Write out every entry exactly as given, but omit the pictures.

* * *

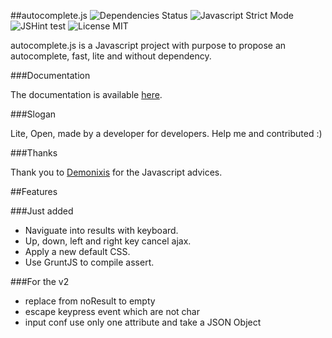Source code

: ##autocomplete.js
![Dependencies Status](http://autocomplete-js.com/images/dependencies-none-brightgreen.png)
![Javascript Strict Mode](http://autocomplete-js.com/images/Javascript-Strict-Mode-brightgreen.png)
![JSHint test](http://autocomplete-js.com/images/JSHint-0-error-brightgreen.png)
![License MIT](http://autocomplete-js.com/images/license-mit.png)

autocomplete.js is a Javascript project with purpose to propose an autocomplete, fast, lite and without dependency.

###Documentation

The documentation is available [here](http://autocomplete-js.com).

###Slogan

Lite, Open, made by a developer for developers. Help me and contributed :)

###Thanks

Thank you to [Demonixis](https://github.com/demonixis) for the Javascript advices.

##Features

###Just added

* Naviguate into results with keyboard.
* Up, down, left and right key cancel ajax.
* Apply a new default CSS.
* Use GruntJS to compile assert.

###For the v2

* replace from noResult to empty
* escape keypress event which are not char
* input conf use only one attribute and take a JSON Object
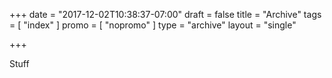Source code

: +++
date = "2017-12-02T10:38:37-07:00"
draft = false
title = "Archive"
tags = [ "index" ]
promo = [ "nopromo" ]
type = "archive"
layout = "single"

+++

Stuff

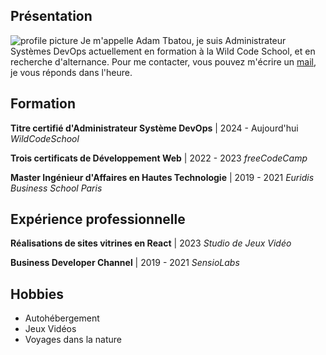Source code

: ## Présentation
![profile picture](https://media.licdn.com/dms/image/v2/D4E03AQHigqFTcl2iBQ/profile-displayphoto-shrink_800_800/profile-displayphoto-shrink_800_800/0/1672305825257?e=1736380800&v=beta&t=wnSlPaDLWhsn76gGTmkvZmcUE5lkPCgNPUjq-TOnijo)
Je m'appelle Adam Tbatou, je suis Administrateur Systèmes DevOps actuellement en formation à la Wild Code School, et en recherche d'alternance. Pour me contacter, vous pouvez m'écrire un [mail](mailto:adamtbatou@free.fr), je vous réponds dans l'heure.

## Formation

**Titre certifié d'Administrateur Système DevOps** | 2024 - Aujourd'hui
*WildCodeSchool*

**Trois certificats de Développement Web** | 2022 - 2023
*freeCodeCamp*

**Master Ingénieur d'Affaires en Hautes Technologie** | 2019 - 2021
*Euridis Business School Paris*

## Expérience professionnelle

**Réalisations de sites vitrines en React**  | 2023
*Studio de Jeux Vidéo*

**Business Developer Channel**  | 2019 - 2021
*SensioLabs*

## Hobbies
- Autohébergement
- Jeux Vidéos
- Voyages dans la nature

* * *

▶ RESPONSE AREA:
Source code

: ##autocomplete.js
![Dependencies Status](http://autocomplete-js.com/images/dependencies-none-brightgreen.png)
![Javascript Strict Mode](http://autocomplete-js.com/images/Javascript-Strict-Mode-brightgreen.png)
![JSHint test](http://autocomplete-js.com/images/JSHint-0-error-brightgreen.png)
![License MIT](http://autocomplete-js.com/images/license-mit.png)

autocomplete.js is a Javascript project with purpose to propose an autocomplete, fast, lite and without dependency.

###Documentation

The documentation is available [here](http://autocomplete-js.com).

###Slogan

Lite, Open, made by a developer for developers. Help me and contributed :)

###Thanks

Thank you to [Demonixis](https://github.com/demonixis) for the Javascript advices.

##Features

###Just added

* Naviguate into results with keyboard.
* Up, down, left and right key cancel ajax.
* Apply a new default CSS.
* Use GruntJS to compile assert.

###For the v2

* replace from noResult to empty
* escape keypress event which are not char
* input conf use only one attribute and take a JSON Object
Source code

: +++
date = "2017-12-02T10:38:37-07:00"
draft = false
title = "Archive"
tags = [ "index" ]
promo = [ "nopromo" ]
type = "archive"
layout = "single"

+++

Stuff

Source code

: ## Présentation
![profile picture](https://media.licdn.com/dms/image/v2/D4E03AQHigqFTcl2iBQ/profile-displayphoto-shrink_800_800/profile-displayphoto-shrink_800_800/0/1672305825257?e=1736380800&v=beta&t=wnSlPaDLWhsn76gGTmkvZmcUE5lkPCgNPUjq-TOnijo)
Je m'appelle Adam Tbatou, je suis Administrateur Systèmes DevOps actuellement en formation à la Wild Code School, et en recherche d'alternance. Pour me contacter, vous pouvez m'écrire un [mail](mailto:adamtbatou@free.fr), je vous réponds dans l'heure.

## Formation

**Titre certifié d'Administrateur Système DevOps** | 2024 - Aujourd'hui
*WildCodeSchool*

**Trois certificats de Développement Web** | 2022 - 2023
*freeCodeCamp*

**Master Ingénieur d'Affaires en Hautes Technologie** | 2019 - 2021
*Euridis Business School Paris*

## Expérience professionnelle

**Réalisations de sites vitrines en React**  | 2023
*Studio de Jeux Vidéo*

**Business Developer Channel**  | 2019 - 2021
*SensioLabs*

## Hobbies
- Autohébergement
- Jeux Vidéos
- Voyages dans la nature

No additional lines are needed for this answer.